Word&Way News: Dec. 1
Here’s the weekly roundup from Word&Way. In addition to a review of a new book on cable news that is free for anyone to read, paid subscribers to A Public Witness received a look at anti-refugee rhetoric flaring back up.
Top 5 at wordandway.org
Review: Speak with the Earth and It Will Teach You. Robert D. Cornwall reviewed Speak with the Earth and It Will Teach You: A Field Guide to the Bible by Daniel Cooperrider.
Why ‘Vermin’ Can’t Be Tolerated. Rodney Kennedy wrote about the problems with rhetoric employed recently by former President Donald Trump.
Bethlehem Pastors Arrive in D.C., Urge Lawmakers to Embrace Cease-Fire, Peace Plan. Jack Jenkins reported on an advocacy trip this week by Palestinian pastors.
A Film Sheds Light on 11 Daring Women Whose Defiant Act Changed the Episcopal Church.
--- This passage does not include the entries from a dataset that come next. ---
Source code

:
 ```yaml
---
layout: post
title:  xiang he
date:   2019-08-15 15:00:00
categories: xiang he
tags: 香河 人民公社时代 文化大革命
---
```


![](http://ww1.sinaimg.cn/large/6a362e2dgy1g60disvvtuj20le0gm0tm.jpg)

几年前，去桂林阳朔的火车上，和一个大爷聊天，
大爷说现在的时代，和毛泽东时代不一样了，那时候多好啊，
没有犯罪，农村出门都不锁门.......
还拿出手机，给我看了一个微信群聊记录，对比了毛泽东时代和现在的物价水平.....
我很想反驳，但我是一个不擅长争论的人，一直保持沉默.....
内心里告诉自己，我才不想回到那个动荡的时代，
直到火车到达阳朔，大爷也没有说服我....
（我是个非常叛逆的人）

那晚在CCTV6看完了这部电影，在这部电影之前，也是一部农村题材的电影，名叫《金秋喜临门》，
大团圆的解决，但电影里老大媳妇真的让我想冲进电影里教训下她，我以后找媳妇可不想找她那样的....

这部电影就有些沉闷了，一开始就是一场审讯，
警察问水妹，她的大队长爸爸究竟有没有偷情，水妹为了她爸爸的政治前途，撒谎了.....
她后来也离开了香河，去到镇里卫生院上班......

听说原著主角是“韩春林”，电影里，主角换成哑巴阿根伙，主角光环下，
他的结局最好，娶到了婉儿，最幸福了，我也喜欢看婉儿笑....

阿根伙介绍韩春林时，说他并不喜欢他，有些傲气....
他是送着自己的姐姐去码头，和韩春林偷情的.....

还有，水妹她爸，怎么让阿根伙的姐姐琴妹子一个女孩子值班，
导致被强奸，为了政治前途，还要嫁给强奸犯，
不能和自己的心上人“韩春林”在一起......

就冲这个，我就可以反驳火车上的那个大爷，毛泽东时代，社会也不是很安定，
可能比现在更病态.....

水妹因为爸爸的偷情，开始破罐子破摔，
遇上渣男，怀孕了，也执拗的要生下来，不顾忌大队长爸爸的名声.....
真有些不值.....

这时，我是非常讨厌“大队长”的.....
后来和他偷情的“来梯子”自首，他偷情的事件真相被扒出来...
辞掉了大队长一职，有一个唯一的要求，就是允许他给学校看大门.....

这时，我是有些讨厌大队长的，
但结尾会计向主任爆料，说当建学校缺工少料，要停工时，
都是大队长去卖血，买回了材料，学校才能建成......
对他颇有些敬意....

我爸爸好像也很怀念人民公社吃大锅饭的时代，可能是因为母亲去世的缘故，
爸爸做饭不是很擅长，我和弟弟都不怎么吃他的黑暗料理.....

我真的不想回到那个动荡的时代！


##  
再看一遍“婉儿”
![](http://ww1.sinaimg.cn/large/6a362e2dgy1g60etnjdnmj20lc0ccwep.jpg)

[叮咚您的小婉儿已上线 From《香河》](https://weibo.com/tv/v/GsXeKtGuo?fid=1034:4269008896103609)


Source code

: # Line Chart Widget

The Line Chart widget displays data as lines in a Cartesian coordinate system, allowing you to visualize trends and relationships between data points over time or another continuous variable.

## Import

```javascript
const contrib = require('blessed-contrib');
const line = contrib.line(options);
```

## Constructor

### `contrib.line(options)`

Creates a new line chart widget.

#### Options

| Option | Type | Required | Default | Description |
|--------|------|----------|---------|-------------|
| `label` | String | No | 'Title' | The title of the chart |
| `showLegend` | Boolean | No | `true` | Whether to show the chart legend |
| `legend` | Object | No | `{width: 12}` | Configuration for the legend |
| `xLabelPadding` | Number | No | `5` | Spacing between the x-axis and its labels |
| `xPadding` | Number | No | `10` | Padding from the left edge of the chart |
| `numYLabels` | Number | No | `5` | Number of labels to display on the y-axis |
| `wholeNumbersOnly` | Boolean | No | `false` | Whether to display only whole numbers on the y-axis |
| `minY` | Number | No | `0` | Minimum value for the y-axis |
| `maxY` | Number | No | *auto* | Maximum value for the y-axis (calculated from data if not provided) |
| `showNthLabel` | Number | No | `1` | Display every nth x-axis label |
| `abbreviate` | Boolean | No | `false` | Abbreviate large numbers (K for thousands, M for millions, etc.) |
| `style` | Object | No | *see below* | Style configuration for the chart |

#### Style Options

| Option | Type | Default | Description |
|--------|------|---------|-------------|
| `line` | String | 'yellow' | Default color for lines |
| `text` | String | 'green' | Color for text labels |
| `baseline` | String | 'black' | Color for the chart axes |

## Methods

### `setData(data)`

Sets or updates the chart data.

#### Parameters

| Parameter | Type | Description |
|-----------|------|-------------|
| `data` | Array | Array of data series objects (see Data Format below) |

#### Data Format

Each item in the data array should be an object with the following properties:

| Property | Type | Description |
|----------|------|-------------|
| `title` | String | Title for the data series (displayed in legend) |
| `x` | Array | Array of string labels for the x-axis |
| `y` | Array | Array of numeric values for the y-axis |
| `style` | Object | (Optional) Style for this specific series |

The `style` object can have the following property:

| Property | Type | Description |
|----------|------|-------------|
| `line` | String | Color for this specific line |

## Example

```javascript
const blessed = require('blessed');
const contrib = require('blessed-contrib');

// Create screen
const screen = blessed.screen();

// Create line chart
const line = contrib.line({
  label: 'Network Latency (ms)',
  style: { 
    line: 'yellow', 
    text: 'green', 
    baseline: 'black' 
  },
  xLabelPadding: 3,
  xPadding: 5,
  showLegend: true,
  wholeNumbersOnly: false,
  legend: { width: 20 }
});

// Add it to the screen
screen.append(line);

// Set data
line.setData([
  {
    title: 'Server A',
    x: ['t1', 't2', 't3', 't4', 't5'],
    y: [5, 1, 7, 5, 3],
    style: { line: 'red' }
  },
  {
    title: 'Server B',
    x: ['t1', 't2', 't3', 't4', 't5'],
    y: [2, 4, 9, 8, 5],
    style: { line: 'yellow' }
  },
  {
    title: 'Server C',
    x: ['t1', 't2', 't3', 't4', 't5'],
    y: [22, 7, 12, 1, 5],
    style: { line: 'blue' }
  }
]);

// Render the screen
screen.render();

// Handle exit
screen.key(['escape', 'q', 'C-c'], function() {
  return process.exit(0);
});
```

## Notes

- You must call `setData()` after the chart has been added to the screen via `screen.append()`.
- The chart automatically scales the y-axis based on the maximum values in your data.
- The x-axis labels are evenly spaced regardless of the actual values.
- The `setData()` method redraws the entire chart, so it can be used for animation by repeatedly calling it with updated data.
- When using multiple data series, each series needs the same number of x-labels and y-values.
Yonat Shimron reported on the new documentary The Philadelphia Eleven.
Leading African Ecumenical Group Elects First Female President. Rev. Lydia Chituku Neshangwe, a Presbyterian minister, is the first woman to lead the All Africa Conference of Churches.
Our show Baptist Without An Adjective featured a conversation with Nabeeh Abbassi, president of the Jordan Baptist Convention.
Historians Catherine Brekus and Mark Edwards appeared on Religion in the American Experience to talk about the history of Christian Nationalism.
Irish poet and theologian Pádraig Ó Tuama joined Faith for Normal People to talk about poetry and the Bible.
by Brian Kaylor, Word&Way Editor-in-Chief
Earlier this week, the Washington National Cathedral announced the schedule for its Advent and Christmas events — and then quickly found itself on the naughty list. The WNC rolled out a ticketing system for crowd control, which isn’t unusual for churches, museums, and other places that are free to attend. But in this case, the WNC was charging $7 per ticket, including for communion services.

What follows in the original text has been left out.